Learning Resource Type

Lesson Plan

Building Functions: Inverse Functions from Tables and Graphs

Subject Area

Mathematics

Grade(s)

9, 10, 11, 12

Overview

This lesson will lead students on a guided discovery to find the inverse of a function given the graph or a table of values. Students will relate the inverse of a graph to finding the reflection of the graph over the line y=x. They will identify characteristics of functions whose inverses are also functions (One-to-One Functions) and will be introduced to the horizontal line test. Students will also apply their knowledge of a graph to a table of values to determine if the table represents a One-to-One Function.

This lesson results from the ALEX Resource Gap Project.

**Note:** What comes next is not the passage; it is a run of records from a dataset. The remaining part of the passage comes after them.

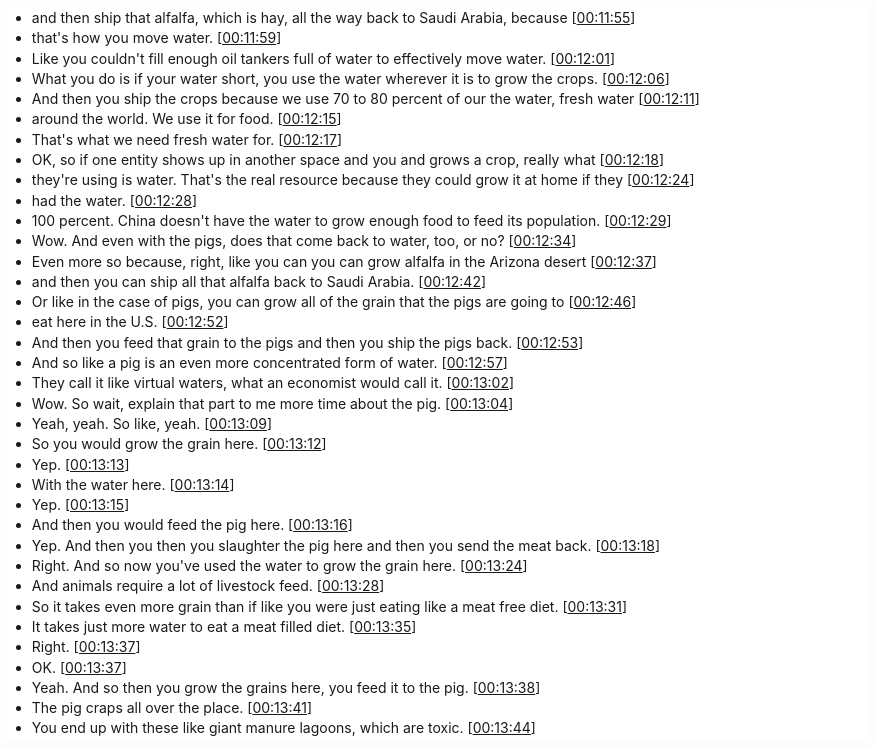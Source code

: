 *  and then ship that alfalfa, which is hay, all the way back to Saudi Arabia, because [[00:11:55](https://www.youtube.com/watch?v=KM4FaNG1W3w&t=715.64s)]
*  that's how you move water. [[00:11:59](https://www.youtube.com/watch?v=KM4FaNG1W3w&t=719.88s)]
*  Like you couldn't fill enough oil tankers full of water to effectively move water. [[00:12:01](https://www.youtube.com/watch?v=KM4FaNG1W3w&t=721.4s)]
*  What you do is if your water short, you use the water wherever it is to grow the crops. [[00:12:06](https://www.youtube.com/watch?v=KM4FaNG1W3w&t=726.2s)]
*  And then you ship the crops because we use 70 to 80 percent of our the water, fresh water [[00:12:11](https://www.youtube.com/watch?v=KM4FaNG1W3w&t=731.08s)]
*  around the world. We use it for food. [[00:12:15](https://www.youtube.com/watch?v=KM4FaNG1W3w&t=735.24s)]
*  That's what we need fresh water for. [[00:12:17](https://www.youtube.com/watch?v=KM4FaNG1W3w&t=737.48s)]
*  OK, so if one entity shows up in another space and you and grows a crop, really what [[00:12:18](https://www.youtube.com/watch?v=KM4FaNG1W3w&t=738.92s)]
*  they're using is water. That's the real resource because they could grow it at home if they [[00:12:24](https://www.youtube.com/watch?v=KM4FaNG1W3w&t=744.68s)]
*  had the water. [[00:12:28](https://www.youtube.com/watch?v=KM4FaNG1W3w&t=748.92s)]
*  100 percent. China doesn't have the water to grow enough food to feed its population. [[00:12:29](https://www.youtube.com/watch?v=KM4FaNG1W3w&t=749.68s)]
*  Wow. And even with the pigs, does that come back to water, too, or no? [[00:12:34](https://www.youtube.com/watch?v=KM4FaNG1W3w&t=754.1999999999999s)]
*  Even more so because, right, like you can you can grow alfalfa in the Arizona desert [[00:12:37](https://www.youtube.com/watch?v=KM4FaNG1W3w&t=757.1999999999999s)]
*  and then you can ship all that alfalfa back to Saudi Arabia. [[00:12:42](https://www.youtube.com/watch?v=KM4FaNG1W3w&t=762.84s)]
*  Or like in the case of pigs, you can grow all of the grain that the pigs are going to [[00:12:46](https://www.youtube.com/watch?v=KM4FaNG1W3w&t=766.9200000000001s)]
*  eat here in the U.S. [[00:12:52](https://www.youtube.com/watch?v=KM4FaNG1W3w&t=772.28s)]
*  And then you feed that grain to the pigs and then you ship the pigs back. [[00:12:53](https://www.youtube.com/watch?v=KM4FaNG1W3w&t=773.5600000000001s)]
*  And so like a pig is an even more concentrated form of water. [[00:12:57](https://www.youtube.com/watch?v=KM4FaNG1W3w&t=777.64s)]
*  They call it like virtual waters, what an economist would call it. [[00:13:02](https://www.youtube.com/watch?v=KM4FaNG1W3w&t=782.12s)]
*  Wow. So wait, explain that part to me more time about the pig. [[00:13:04](https://www.youtube.com/watch?v=KM4FaNG1W3w&t=784.76s)]
*  Yeah, yeah. So like, yeah. [[00:13:09](https://www.youtube.com/watch?v=KM4FaNG1W3w&t=789.96s)]
*  So you would grow the grain here. [[00:13:12](https://www.youtube.com/watch?v=KM4FaNG1W3w&t=792.1999999999999s)]
*  Yep. [[00:13:13](https://www.youtube.com/watch?v=KM4FaNG1W3w&t=793.8s)]
*  With the water here. [[00:13:14](https://www.youtube.com/watch?v=KM4FaNG1W3w&t=794.36s)]
*  Yep. [[00:13:15](https://www.youtube.com/watch?v=KM4FaNG1W3w&t=795.4s)]
*  And then you would feed the pig here. [[00:13:16](https://www.youtube.com/watch?v=KM4FaNG1W3w&t=796.1999999999999s)]
*  Yep. And then you then you slaughter the pig here and then you send the meat back. [[00:13:18](https://www.youtube.com/watch?v=KM4FaNG1W3w&t=798.52s)]
*  Right. And so now you've used the water to grow the grain here. [[00:13:24](https://www.youtube.com/watch?v=KM4FaNG1W3w&t=804.8399999999999s)]
*  And animals require a lot of livestock feed. [[00:13:28](https://www.youtube.com/watch?v=KM4FaNG1W3w&t=808.4399999999999s)]
*  So it takes even more grain than if like you were just eating like a meat free diet. [[00:13:31](https://www.youtube.com/watch?v=KM4FaNG1W3w&t=811.0799999999999s)]
*  It takes just more water to eat a meat filled diet. [[00:13:35](https://www.youtube.com/watch?v=KM4FaNG1W3w&t=815.0s)]
*  Right. [[00:13:37](https://www.youtube.com/watch?v=KM4FaNG1W3w&t=817.64s)]
*  OK. [[00:13:37](https://www.youtube.com/watch?v=KM4FaNG1W3w&t=817.88s)]
*  Yeah. And so then you grow the grains here, you feed it to the pig. [[00:13:38](https://www.youtube.com/watch?v=KM4FaNG1W3w&t=818.28s)]
*  The pig craps all over the place. [[00:13:41](https://www.youtube.com/watch?v=KM4FaNG1W3w&t=821.9599999999999s)]
*  You end up with these like giant manure lagoons, which are toxic. [[00:13:44](https://www.youtube.com/watch?v=KM4FaNG1W3w&t=824.68s)]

    Mathematics (2019) Grade(s): 09-12 - Precalculus

    MA19.PRE.28

    Find inverse functions.

    Unpacked Content

    UP:MA19.PRE.28

    Vocabulary

    • Inverse
    • Domain/output of a relation/function
    • Range/output of a relation/function
    • Horizontal line test (one-to-one)
    • Inverse Function
    • Composition
    • Invertible Function
    • Non-Invertible Function
    • Restricting the Domain

    Knowledge

    Students know:
    • The domain and range of a given relation or function.
    • Algebraic properties.
    • Symmetry about the line y = x.
    • Techniques for composing functions.
    • The composition of a function and its inverse is the identity function.
    • When (x,y) is a point on an invertible function, (y,x) is a point on the inverse.
    • In order for a function to have an inverse function, the original function must have a one-to-one correspondence.

    Skills

    Students are able to:
    • Find the inverse of function.
    • Accurately perform algebraic properties to find the inverse.
    • Accurately identify restrictions on a non-invertible function that allow it to be invertible.
    • Accurately find the composition of two functions.

    Understanding

    Students understand that:
    • The graphical and algebraic relationship between a function and its inverse.
    • The process of finding the inverse of a function.
    • The inverse of a function interchanges the input and output values from the original function.
    • The inverse of a function must also be a function to exist and the domain may need to be restricted to make this occur.
    Mathematics (2019) Grade(s): 09-12 - Precalculus

    MA19.PRE.28c

    Read values of an inverse function from a graph or a table, given that the function has an inverse.

    Primary Learning Objectives

    Students will create the graph of the inverse of a function and use the vertical line test to determine if the inverse is also a function. 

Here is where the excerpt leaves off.